Of course I wouldn’t leave him alive much longer.

Cranky

February 26, 2009

Balanced Like An Acrobat With An Inner Ear Infection

Category: Science And Technology — Cranky @

My whole life I’ve heard people talk about the “balance of nature”. People speak of it in reverence, giving it an air of mysticism and vulnerability. Mankind always seems to be described as something that exists outside of that balance, and usually we’re portrayed as collectively screwing it up.

I don’t buy it. The balance of nature is not some religious ideal, arrived at by the guiding hand of God. If anything, that balance is one of the most dispassionate, unforgiving aspects of our universe.

Let’s say dry summers and extended winters have drastically reduced the food available for rabbits. What happens? Some starve to death. Further up the chain, the fox population may decline through starvation, unless alternatives to rabbits are available. Conversely, wet and warm summers and shorter winters might cause a boom in the population of rabbits. Thankfully, foxes will gobble up all those extra bunnies, and the fox population will grow as more pups survive. Of course, the next time food supplies drop, some more foxes will die. If a volcano erupts and buries the forest in teen feet of ash, pretty much everything dies.
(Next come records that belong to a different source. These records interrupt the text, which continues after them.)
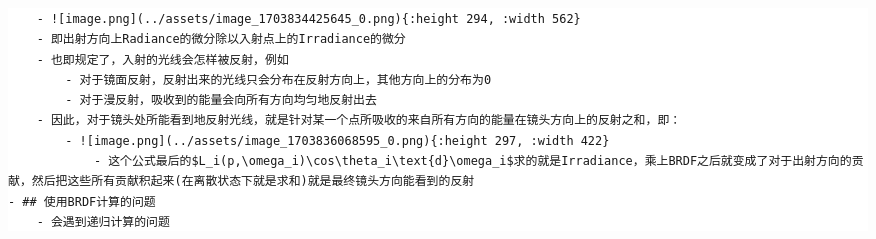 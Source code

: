 		- ![image.png](../assets/image_1703834425645_0.png){:height 294, :width 562}
		- 即出射方向上Radiance的微分除以入射点上的Irradiance的微分
		- 也即规定了，入射的光线会怎样被反射，例如
			- 对于镜面反射，反射出来的光线只会分布在反射方向上，其他方向上的分布为0
			- 对于漫反射，吸收到的能量会向所有方向均匀地反射出去
		- 因此，对于镜头处所能看到地反射光线，就是针对某一个点所吸收的来自所有方向的能量在镜头方向上的反射之和，即：
			- ![image.png](../assets/image_1703836068595_0.png){:height 297, :width 422}
				- 这个公式最后的$L_i(p,\omega_i)\cos\theta_i\text{d}\omega_i$求的就是Irradiance，乘上BRDF之后就变成了对于出射方向的贡献，然后把这些所有贡献积起来(在离散状态下就是求和)就是最终镜头方向能看到的反射
	- ## 使用BRDF计算的问题
		- 会遇到递归计算的问题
Nature doesn’t care about emaciated bunnies, or orphaned fox pups. It’s completely heartless and mathematical, discarding excess population and reducing distressing factors on declining ones. Whole species will fail when they no longer work in the framework of “nature”.

There are lots of wondrous things in the world. The balance of nature is not one of them. There’s no mystical guiding force. The quantity of available food energy divided by the number of individuals competing for it equals the energy available to each unit. If that per capita energy is not sufficient to sustain an individual, some individuals will die.

Just because we can see the that process at work doesn’t mean we aren’t fully participating in it. That balance is continually changing, and it will continue to change forever. We’re part of the computation. There is no perfect equilibrium for us to upset.

Before mankind came along there were at least 5 major extinction events that wiped out life on a grand scale. If we create an event of our own, it would seem we’re in well-established natural company.

Cranky

February 20, 2009

Can It Really Be This Bad?

Category: Current Events — Cranky @

Anybody who watches the news has heard about the woman who was mauled by her friend’s pet chimpanzee. It’s a dreadful incident. If I understand the story correctly, the chimp escaped its cage, and the owner called her friend to help round him up. The scene ends with a vicious attack, a call to 911, and the booking of a serious team of reconstructive surgeons. Last night I turned on CNN, and heard a reporter talk up an upcoming segment. “Could this attack have been prevented?”

What kind of a question is that? Of course it could have been prevented. Here’s the magic rule: Don’t keep 200 pound wild chimpanzees as pets, and they won’t tear the faces off of your friends.

I watch economists on TV giving horrendous advice, and making unreasonably optimistic predictions. I listen to talk radio and hear people singing the praises of Obama, a man who most people still know almost nothing about. I watch Canadians treating the new President as a living saint. How did that happen? How did he earn this trust? To be sure, he’s an eloquent and capable speaker, but he does not have the power people ascribe to him. The office is simply not that strong.

I read stories about people who signed adjustable rate mortgages knowing full well they couldn’t possibly meet the obligations when they reset. I study cases where Wall Street financiers took one kind of debt-based wealth, sliced it up, wrapped it up into other packages, and somehow turned it into more wealth. That can’t possibly work, and now it’s clear that it didn’t. I’ve read about countless cases of mismanagement and fraud.

The problem, lately, is that I don’t know if people really are this stupid, or if they’re putting me on. If the joke isn’t actually on me, then there are far too many idiots with real power.